Seragam minim musim panas yang dikenakan para siswi membuat pandangan sang kakek terbatas. Apalagi dengan kehadiran dua murid sejoli di sampingnya yang bermesraan. Inginnya beranjak dari tempat itu seperti halnya lari dari penyakit kusta. Tapi apa daya butuh beberapa waktu lagi agar sakit kakinya berkurang. Parahnya kini ada sepasang siswa flamboyan yang tak usah ditanya lagi kelakuannya di hadapan beliau. Betapa banyak hafalan ayat Al-Quran yang hilang ditelan pemandangan haram.
Seorang di antara siswi yang berlagak 'ratu' melihat seseorang yang asing. Ia merasa ada kakek bersorban lusuh dan berjubah kusam ikut menduduki "kekuasaannya". Rena, Siswi sii 'paling ratu' itu pun mendekati sang kakek dengan congkak.
"Wah. Jaman gini masih ada aja orang suci 'mau' sekolah ilmiah di mari!" ujarnya merundung.
"Tu... tunggu. Apa yang kamu lakuin?" tanya Reiko sang siswi berabut kuncir dua.
"Yuk kita kasih pelajaran ke orang tua itu!. Biar di dunia ini sudah habis pemikiran kolot macam dia!" timbrung si tomboy Grace yang lebih angkuh.
"E... eh kalian, biarin aja bapak itu sama hidupnya sendiri" pinta Nagisa dengan terbata-bata.
Ketiga siswi itu mendatangi sang kakek, lalu mencecarnya dengan kalimat-kalimat yang bertentangan dengan agama. Mulai dari kehidupan sehari-hari hingga "filsafat manusia lebih tinggi dari Firman Tuhan keluar dari mulut mereka". Akan tetapi sang kakek memilih lebih banyak diam daripada bicara. Ibarat singa di tengah gonggongan anjing betina.
Namun, Nagisa yang pemalu hanya dapat menonton perbuatan mereka. Sampai akhirnya ia menyampaikan pertanyaan yang menjadi pamungkas dari debat rundung terhadap sang kakek.
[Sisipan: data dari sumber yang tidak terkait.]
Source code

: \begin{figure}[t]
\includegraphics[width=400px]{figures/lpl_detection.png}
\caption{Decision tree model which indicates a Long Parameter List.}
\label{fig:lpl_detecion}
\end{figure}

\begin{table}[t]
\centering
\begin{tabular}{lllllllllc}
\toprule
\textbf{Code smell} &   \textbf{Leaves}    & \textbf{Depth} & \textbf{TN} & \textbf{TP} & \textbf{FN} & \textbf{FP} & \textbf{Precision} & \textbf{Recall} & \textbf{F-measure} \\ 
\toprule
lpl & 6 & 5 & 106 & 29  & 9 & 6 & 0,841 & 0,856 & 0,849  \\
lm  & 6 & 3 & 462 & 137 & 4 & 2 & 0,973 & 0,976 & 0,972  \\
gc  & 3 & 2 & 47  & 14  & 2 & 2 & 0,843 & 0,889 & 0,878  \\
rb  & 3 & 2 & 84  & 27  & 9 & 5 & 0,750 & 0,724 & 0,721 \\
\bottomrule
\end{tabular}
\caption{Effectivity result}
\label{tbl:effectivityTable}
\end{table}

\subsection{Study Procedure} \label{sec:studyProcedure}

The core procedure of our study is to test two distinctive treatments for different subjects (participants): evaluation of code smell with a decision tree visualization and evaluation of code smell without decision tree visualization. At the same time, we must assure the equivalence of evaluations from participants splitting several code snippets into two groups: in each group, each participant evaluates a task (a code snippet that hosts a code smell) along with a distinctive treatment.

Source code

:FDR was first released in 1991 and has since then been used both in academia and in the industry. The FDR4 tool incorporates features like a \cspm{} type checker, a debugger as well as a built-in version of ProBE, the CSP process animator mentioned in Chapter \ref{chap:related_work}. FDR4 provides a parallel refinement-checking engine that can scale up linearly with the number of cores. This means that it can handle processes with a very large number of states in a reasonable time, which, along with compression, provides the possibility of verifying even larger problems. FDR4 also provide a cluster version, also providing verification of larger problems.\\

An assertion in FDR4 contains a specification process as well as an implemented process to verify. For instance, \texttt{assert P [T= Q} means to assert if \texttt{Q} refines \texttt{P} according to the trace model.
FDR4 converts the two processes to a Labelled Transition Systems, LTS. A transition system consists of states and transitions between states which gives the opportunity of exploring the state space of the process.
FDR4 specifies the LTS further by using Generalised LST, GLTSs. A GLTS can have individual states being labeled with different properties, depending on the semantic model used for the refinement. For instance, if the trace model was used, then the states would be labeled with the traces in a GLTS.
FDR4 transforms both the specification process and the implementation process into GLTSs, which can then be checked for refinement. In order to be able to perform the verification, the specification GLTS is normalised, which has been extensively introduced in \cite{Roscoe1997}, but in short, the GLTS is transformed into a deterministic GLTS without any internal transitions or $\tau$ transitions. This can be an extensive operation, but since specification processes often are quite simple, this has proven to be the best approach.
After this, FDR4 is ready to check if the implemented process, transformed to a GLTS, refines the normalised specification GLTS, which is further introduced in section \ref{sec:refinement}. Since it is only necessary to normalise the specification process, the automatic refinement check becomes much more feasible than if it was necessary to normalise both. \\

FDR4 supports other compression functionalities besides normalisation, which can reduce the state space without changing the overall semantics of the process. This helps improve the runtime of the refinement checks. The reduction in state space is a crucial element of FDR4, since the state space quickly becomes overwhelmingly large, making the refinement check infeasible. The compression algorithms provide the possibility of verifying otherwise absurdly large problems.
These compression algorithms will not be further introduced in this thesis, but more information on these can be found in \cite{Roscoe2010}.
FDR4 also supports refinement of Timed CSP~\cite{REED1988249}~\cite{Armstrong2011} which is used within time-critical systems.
"Pak, aku mau nanya. Jika seandainya kehidupan setelah kematian itu tidak ada, apakah bapak akan menyesal terhadap semua ibadah yang menyita waktu bapak semasa hidup, ternyata sia-sia belaka?"
Sang kakek tersenyum dan beliau menjawab.
"Hehehe... Jika dunia ini ternyata sama seperti yang kalian percaya, bapak tidak masalah. Kalaupun segala amal ibadah yang dilakukan sia-sia, maka di sisi lain penderitaan bapak pun semua hilang. Semua kembali dalam ketiadaan dan kehampaan. Yang harusnya menyesal itu, orang-orang seperti kalian seandainya kehidupan setelah kematian itu ada! Bekal apa yang dimiliki selain cinta dunia dan takut mati?"
Dengan sumringah beliau merasakan kakinya tak berbeban sama dengan pikirannya. Sang kakek bangkit dan berlalu meninggalkan keempat siswi 'entah'-teis yang ter"savaged" itu.